Agent Architecture / Foundation

Pi is INCREDIBLE - Building a Custom Coding Agent Live

Cole Medin live-builds on Pi, a deliberately minimal coding agent, by switching it to a Kimi K2 subscription, installing marketplace extensions (web access, status line, permission gates), and arguing that a well-engineered harness lets a cheap model rival Opus-level results.

Cole MedinWatchTranscript found

Quick learning frame

Read this before watching.

A model becomes useful when it is wrapped in a harness: tools, state, permissions, memory, routing, and verification.

New playlist item from Cole Medin; queued for transcript-backed review, topic mapping, and a practical learning artifact.

Skill you build: Configuring and extending the Pi minimal coding agent so you can run cheaper non-Anthropic models behind a customized harness instead of relying on one expensive default model.

Watch for the shift from claim to mechanism. The learning value is the point where the transcript reveals a repeatable action, tool boundary, context move, review habit, or artifact.

Concept diagram

Where this video fits.

01Intent
02Model
03Harness
04Tools
05Verifier
06Artifact

Deep lesson

Turn this video into working knowledge.

16,380 cleaned transcript words reviewed across 4,654 timed caption segments.

Thesis

Pi is INCREDIBLE - Building a Custom Coding Agent Live teaches a practical agent architecture move: Cole Medin live-builds on Pi, a deliberately minimal coding agent, by switching it to a Kimi K2 subscription, installing marketplace extensions (web access, status line, permission gates), and arguing that a well-engineered harness lets a cheap model rival Opus-level results.

The goal is not to remember the video.

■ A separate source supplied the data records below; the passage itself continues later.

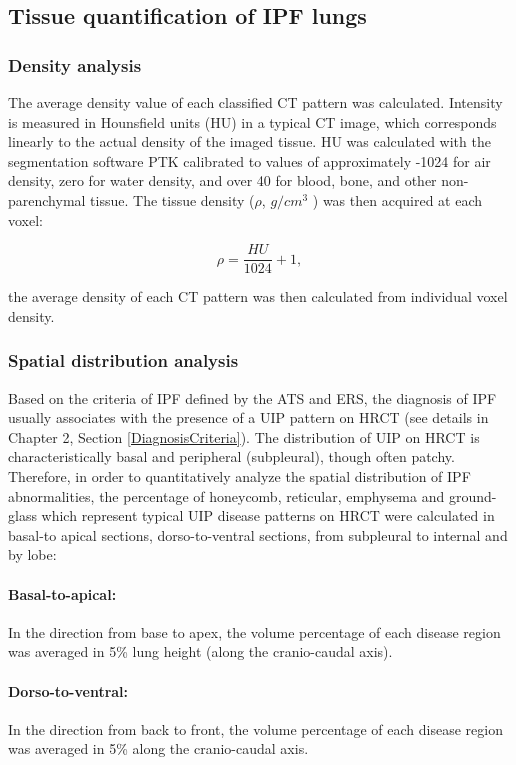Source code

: \subsection{Tissue quantification of IPF lungs} \label{TissueQuantification}
\subsubsection{Density analysis}
The average density value of each classified CT pattern was calculated. Intensity is measured in Hounsfield units (HU) in a typical CT image, which corresponds linearly to the actual density of the imaged tissue. HU was calculated with the segmentation software PTK calibrated to values of approximately -1024 for air density, zero for water density, and over 40 for blood, bone, and other non-parenchymal tissue. The tissue density ($\rho$, $g/cm^3$ ) was then acquired at each voxel:

\begin{equation}
\rho = \frac{HU}{1024} + 1,
\end{equation}

\noindent the average density of each CT pattern was then calculated from individual voxel density.

\subsubsection{Spatial distribution analysis}
Based on the criteria of IPF defined by the ATS and ERS, the diagnosis of IPF usually associates with the presence of a UIP pattern on HRCT (see details in Chapter 2, Section \ref{DiagnosisCriteria}). The distribution of UIP on HRCT is characteristically basal and peripheral (subpleural), though often patchy. Therefore, in order to quantitatively analyze the spatial distribution of IPF abnormalities, the percentage of honeycomb, reticular, emphysema and ground-glass which represent typical UIP disease patterns on HRCT were calculated in basal-to apical sections, dorso-to-ventral sections, from subpleural to internal and by lobe: 

\paragraph{Basal-to-apical:} In the direction from base to apex, the volume percentage of each disease region was averaged in 5\% lung height (along the cranio-caudal axis). 

\paragraph{Dorso-to-ventral:} In the direction from back to front, the volume percentage of each disease region was averaged in 5\% along the cranio-caudal axis.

The goal is to extract the operating principle, tie it to timestamped evidence, test how far the claim transfers, and make something reusable.

0:14

Minimal-by-design agent

“other coding agents right now. And so, the idea behind Pi is it is a minimal coding agent. It's made to be a coding agent that you build on top of instead of taking a really massive bloated...”

Pi ships almost nothing out of the box (no native sub-agents, no web access) on purpose, so you adapt the tool to your workflow by installing/building extensions rather than retrofitting a bloated agent. List the capabilities your current agent gives you for free (sub-agents, web search, hooks) and note which you'd have to install as Pi extensions.

26:40

Swap in a model

“factory. Curious how pi could help. So the the reason pi could be really helpful for the dark factory is because I have a very specific workflow for the way that I have the coding agent evolve the...”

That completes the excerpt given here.